**EXERCISE BRIEF:** Transcribe every record as it stands and set the images aside.

**EXCERPTED DATA:**
+===+

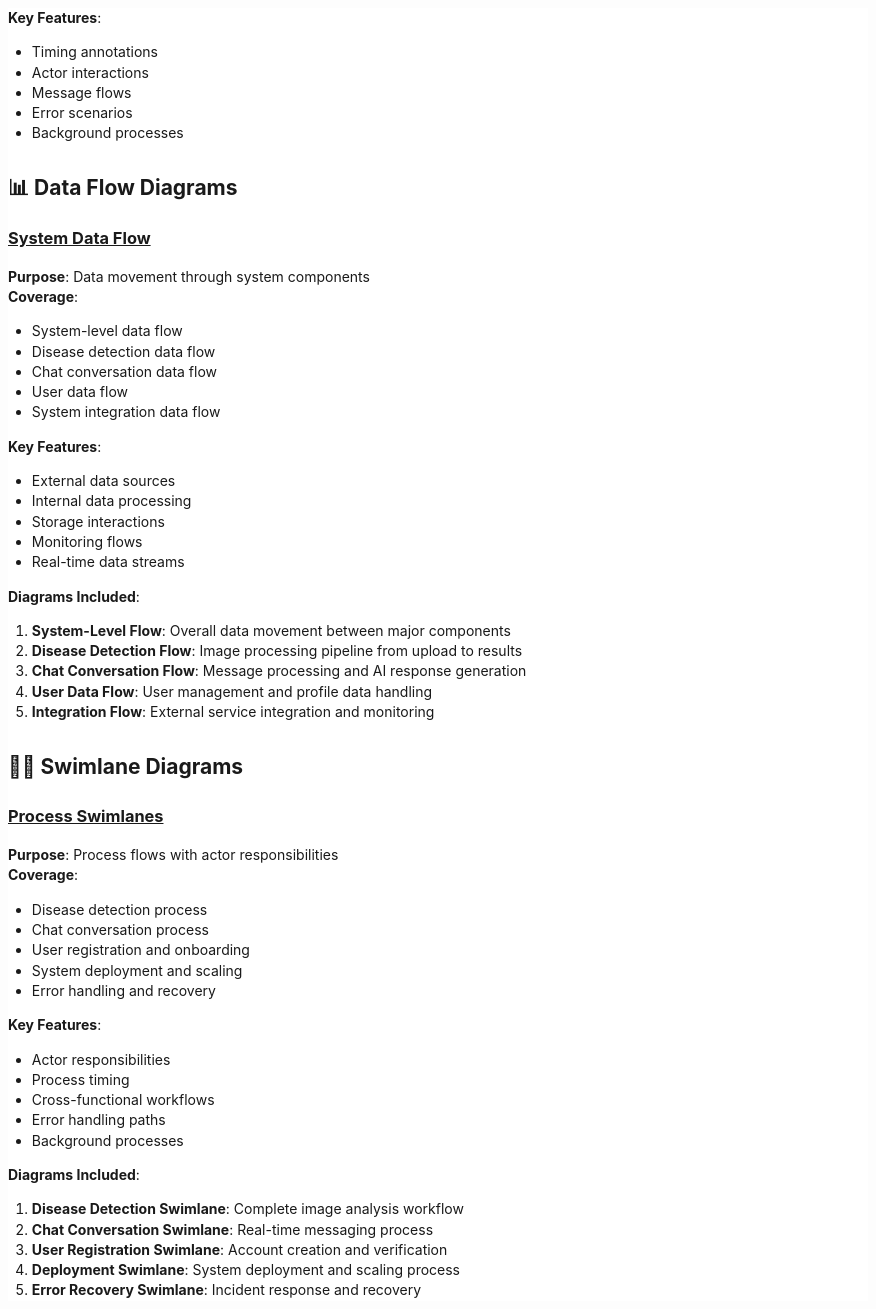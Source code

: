 **Key Features**:
- Timing annotations
- Actor interactions
- Message flows
- Error scenarios
- Background processes

## 📊 Data Flow Diagrams

### [System Data Flow](data-flow.md)
**Purpose**: Data movement through system components  
**Coverage**:
- System-level data flow
- Disease detection data flow
- Chat conversation data flow
- User data flow
- System integration data flow

**Key Features**:
- External data sources
- Internal data processing
- Storage interactions
- Monitoring flows
- Real-time data streams

**Diagrams Included**:
1. **System-Level Flow**: Overall data movement between major components
2. **Disease Detection Flow**: Image processing pipeline from upload to results
3. **Chat Conversation Flow**: Message processing and AI response generation
4. **User Data Flow**: User management and profile data handling
5. **Integration Flow**: External service integration and monitoring

## 🏊‍♂️ Swimlane Diagrams

### [Process Swimlanes](swimlane-diagrams.md)
**Purpose**: Process flows with actor responsibilities  
**Coverage**:
- Disease detection process
- Chat conversation process
- User registration and onboarding
- System deployment and scaling
- Error handling and recovery

**Key Features**:
- Actor responsibilities
- Process timing
- Cross-functional workflows
- Error handling paths
- Background processes

**Diagrams Included**:
1. **Disease Detection Swimlane**: Complete image analysis workflow
2. **Chat Conversation Swimlane**: Real-time messaging process
3. **User Registration Swimlane**: Account creation and verification
4. **Deployment Swimlane**: System deployment and scaling process
5. **Error Recovery Swimlane**: Incident response and recovery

+===+

**RESULT FOR THIS EXERCISE:**
Source code

: **Key Features**:
- Timing annotations
- Actor interactions
- Message flows
- Error scenarios
- Background processes

## 📊 Data Flow Diagrams

### [System Data Flow](data-flow.md)
**Purpose**: Data movement through system components  
**Coverage**:
- System-level data flow
- Disease detection data flow
- Chat conversation data flow
- User data flow
- System integration data flow

**Key Features**:
- External data sources
- Internal data processing
- Storage interactions
- Monitoring flows
- Real-time data streams

**Diagrams Included**:
1. **System-Level Flow**: Overall data movement between major components
2. **Disease Detection Flow**: Image processing pipeline from upload to results
3. **Chat Conversation Flow**: Message processing and AI response generation
4. **User Data Flow**: User management and profile data handling
5. **Integration Flow**: External service integration and monitoring

## 🏊‍♂️ Swimlane Diagrams

### [Process Swimlanes](swimlane-diagrams.md)
**Purpose**: Process flows with actor responsibilities  
**Coverage**:
- Disease detection process
- Chat conversation process
- User registration and onboarding
- System deployment and scaling
- Error handling and recovery

**Key Features**:
- Actor responsibilities
- Process timing
- Cross-functional workflows
- Error handling paths
- Background processes

**Diagrams Included**:
1. **Disease Detection Swimlane**: Complete image analysis workflow
2. **Chat Conversation Swimlane**: Real-time messaging process
3. **User Registration Swimlane**: Account creation and verification
4. **Deployment Swimlane**: System deployment and scaling process
5. **Error Recovery Swimlane**: Incident response and recovery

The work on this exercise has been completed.